US State Dept aware Marine veteran and former prisoner Reed wounded while fighting in Ukraine
PHOTO CAPTION: U.S. Marine veteran Trevor Reed, who was detained in 2019 and accused of assaulting police officers, is escorted to a plane by Russian service members as part of a prisoner swap between the U.S. and Russia, in Moscow, Russia, in this still image taken from video released April 27, 2022. RU24/Handout via REUTERS TV
By Simon Lewis and Daphne Psaledakis
WASHINGTON (Reuters) -The U.S. State Department is aware that Trevor Reed, a former U.S. Marine who was detained in Russia and then freed in a prisoner swap last year, was injured while fighting in Ukraine, State Department deputy spokesperson Vedant Patel said on Tuesday.
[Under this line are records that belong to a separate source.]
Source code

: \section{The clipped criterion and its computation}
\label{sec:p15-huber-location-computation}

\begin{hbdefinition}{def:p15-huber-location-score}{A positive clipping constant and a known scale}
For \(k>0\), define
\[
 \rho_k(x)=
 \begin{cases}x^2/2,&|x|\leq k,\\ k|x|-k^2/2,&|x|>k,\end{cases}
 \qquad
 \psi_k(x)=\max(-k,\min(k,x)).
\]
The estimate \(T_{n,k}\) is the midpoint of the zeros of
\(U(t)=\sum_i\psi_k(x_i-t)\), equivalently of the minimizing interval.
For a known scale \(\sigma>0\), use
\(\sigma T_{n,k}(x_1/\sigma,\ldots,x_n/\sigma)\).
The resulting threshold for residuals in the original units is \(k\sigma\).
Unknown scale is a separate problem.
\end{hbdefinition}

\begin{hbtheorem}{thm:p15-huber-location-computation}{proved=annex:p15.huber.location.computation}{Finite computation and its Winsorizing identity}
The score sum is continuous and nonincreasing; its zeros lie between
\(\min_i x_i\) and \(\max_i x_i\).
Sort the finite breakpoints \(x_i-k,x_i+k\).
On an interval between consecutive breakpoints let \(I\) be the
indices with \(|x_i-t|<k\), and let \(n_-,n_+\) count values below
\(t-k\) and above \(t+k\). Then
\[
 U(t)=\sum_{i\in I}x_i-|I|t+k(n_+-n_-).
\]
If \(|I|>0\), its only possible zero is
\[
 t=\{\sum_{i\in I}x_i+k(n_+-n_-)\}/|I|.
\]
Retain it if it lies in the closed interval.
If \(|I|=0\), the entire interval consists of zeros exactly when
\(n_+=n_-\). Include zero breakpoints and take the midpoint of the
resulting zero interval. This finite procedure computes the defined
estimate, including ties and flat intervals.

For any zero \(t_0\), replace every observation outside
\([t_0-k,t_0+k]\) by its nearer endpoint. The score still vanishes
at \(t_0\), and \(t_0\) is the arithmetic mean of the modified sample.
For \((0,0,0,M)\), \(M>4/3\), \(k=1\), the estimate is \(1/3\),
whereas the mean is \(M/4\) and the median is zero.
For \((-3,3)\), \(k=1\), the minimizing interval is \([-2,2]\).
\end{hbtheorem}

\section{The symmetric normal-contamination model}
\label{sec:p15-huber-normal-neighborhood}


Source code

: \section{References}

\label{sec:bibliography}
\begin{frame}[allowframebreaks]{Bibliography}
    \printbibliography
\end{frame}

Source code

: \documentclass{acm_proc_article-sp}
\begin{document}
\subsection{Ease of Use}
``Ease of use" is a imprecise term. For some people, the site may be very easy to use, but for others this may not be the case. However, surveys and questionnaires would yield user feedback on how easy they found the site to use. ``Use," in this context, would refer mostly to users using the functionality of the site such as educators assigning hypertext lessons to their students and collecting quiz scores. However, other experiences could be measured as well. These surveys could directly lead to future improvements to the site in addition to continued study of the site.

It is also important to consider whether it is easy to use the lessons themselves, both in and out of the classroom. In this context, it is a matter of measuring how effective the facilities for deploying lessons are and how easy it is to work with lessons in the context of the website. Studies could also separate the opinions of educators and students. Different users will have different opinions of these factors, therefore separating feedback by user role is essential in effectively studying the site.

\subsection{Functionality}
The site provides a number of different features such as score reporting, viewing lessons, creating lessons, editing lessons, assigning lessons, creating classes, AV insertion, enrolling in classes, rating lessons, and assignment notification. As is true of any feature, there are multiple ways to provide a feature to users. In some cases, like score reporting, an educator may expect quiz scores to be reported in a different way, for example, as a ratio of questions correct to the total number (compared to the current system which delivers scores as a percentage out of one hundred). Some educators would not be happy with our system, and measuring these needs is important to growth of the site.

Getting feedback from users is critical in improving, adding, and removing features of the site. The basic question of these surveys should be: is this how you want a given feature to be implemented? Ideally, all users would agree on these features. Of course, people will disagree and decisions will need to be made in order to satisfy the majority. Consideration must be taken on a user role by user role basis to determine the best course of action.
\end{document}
"Mr. Reed was not engaged in any activities on behalf of the U.S. government," Patel told reporters, adding that he was not aware of any communication offered to the U.S. government on Reed's travel plans to Ukraine.
Reed was transported with the help of an NGO to Germany for medical care, Patel said.
The United States has repeatedly warned Americans not to travel to Ukraine or participate in the fighting, and the State Department's travel advisory for Ukraine warns that there are reports of Russian singling out U.S. citizens in Russian-occupied areas of Ukraine for detention, interrogation, or harassment.
"We have been incredibly clear that traveling to Ukraine, choosing to participate in the fighting there, has a very real risk of capture, of death, of bodily harm, and that continues to be our assessment," Patel said, again warning Americans not to travel to the country.
Reed was freed by Russia in a prisoner swap in April 2022 in exchange for Russian pilot Konstantin Yaroshenko. The release took place amid fraught relations between the United States and Russia over the war in Ukraine.
Reed was convicted in Russia in 2019 of endangering the lives of two police officers while drunk on a visit to Moscow. The United States called his trial a "theater of the absurd."
Yaroshenko was arrested by American special forces in Liberia in 2010 and convicted of conspiracy to smuggle cocaine into the United States. Russia had proposed a prisoner swap for Yaroshenko in July 2019 in exchange for any American.
The United States has said it is working to free other Americans held in Russia, including Paul Whelan, also a former Marine, and Evan Gershkovich, a Wall Street Journal reporter.
U.S. basketball star Brittney Griner was freed last December in a prisoner swap for Russian arms dealer Viktor Bout.